*** Begin section ***

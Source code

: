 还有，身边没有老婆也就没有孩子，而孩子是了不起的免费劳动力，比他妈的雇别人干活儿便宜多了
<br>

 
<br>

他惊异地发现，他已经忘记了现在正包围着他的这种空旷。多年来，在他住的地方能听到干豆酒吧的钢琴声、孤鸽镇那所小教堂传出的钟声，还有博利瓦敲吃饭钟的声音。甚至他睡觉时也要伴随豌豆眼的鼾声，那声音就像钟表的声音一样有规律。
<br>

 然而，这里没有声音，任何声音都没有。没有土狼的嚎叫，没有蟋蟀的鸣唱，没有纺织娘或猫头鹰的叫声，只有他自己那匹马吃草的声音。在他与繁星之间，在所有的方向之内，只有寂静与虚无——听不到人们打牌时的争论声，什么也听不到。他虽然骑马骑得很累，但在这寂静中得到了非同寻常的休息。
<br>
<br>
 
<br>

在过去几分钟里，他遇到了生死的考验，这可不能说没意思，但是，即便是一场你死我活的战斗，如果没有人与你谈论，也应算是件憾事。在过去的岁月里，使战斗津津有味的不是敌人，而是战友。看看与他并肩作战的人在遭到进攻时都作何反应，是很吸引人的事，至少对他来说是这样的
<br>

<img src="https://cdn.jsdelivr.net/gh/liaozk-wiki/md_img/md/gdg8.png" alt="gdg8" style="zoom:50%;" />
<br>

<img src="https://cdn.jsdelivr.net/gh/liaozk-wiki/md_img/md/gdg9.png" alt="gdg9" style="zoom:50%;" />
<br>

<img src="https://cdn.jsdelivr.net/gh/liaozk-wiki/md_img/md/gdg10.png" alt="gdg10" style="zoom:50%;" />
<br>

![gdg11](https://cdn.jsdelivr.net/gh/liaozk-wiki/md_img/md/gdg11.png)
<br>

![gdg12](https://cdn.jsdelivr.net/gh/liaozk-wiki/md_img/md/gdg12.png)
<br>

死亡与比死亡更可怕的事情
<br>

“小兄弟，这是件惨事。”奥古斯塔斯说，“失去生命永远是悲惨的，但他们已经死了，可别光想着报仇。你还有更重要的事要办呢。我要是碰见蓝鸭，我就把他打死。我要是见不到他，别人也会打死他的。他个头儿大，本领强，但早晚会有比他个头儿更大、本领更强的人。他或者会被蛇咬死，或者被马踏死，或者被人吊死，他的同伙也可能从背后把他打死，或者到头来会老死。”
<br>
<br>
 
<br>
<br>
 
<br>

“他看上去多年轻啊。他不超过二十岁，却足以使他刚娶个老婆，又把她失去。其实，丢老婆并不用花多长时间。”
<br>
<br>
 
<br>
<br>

*** End section ***

Where a line of the data above includes the string "zoom", pull it out.

<img src="https://cdn.jsdelivr.net/gh/liaozk-wiki/md_img/md/gdg8.png" alt="gdg8" style="zoom:50%;" />
<img src="https://cdn.jsdelivr.net/gh/liaozk-wiki/md_img/md/gdg9.png" alt="gdg9" style="zoom:50%;" />
<img src="https://cdn.jsdelivr.net/gh/liaozk-wiki/md_img/md/gdg10.png" alt="gdg10" style="zoom:50%;" />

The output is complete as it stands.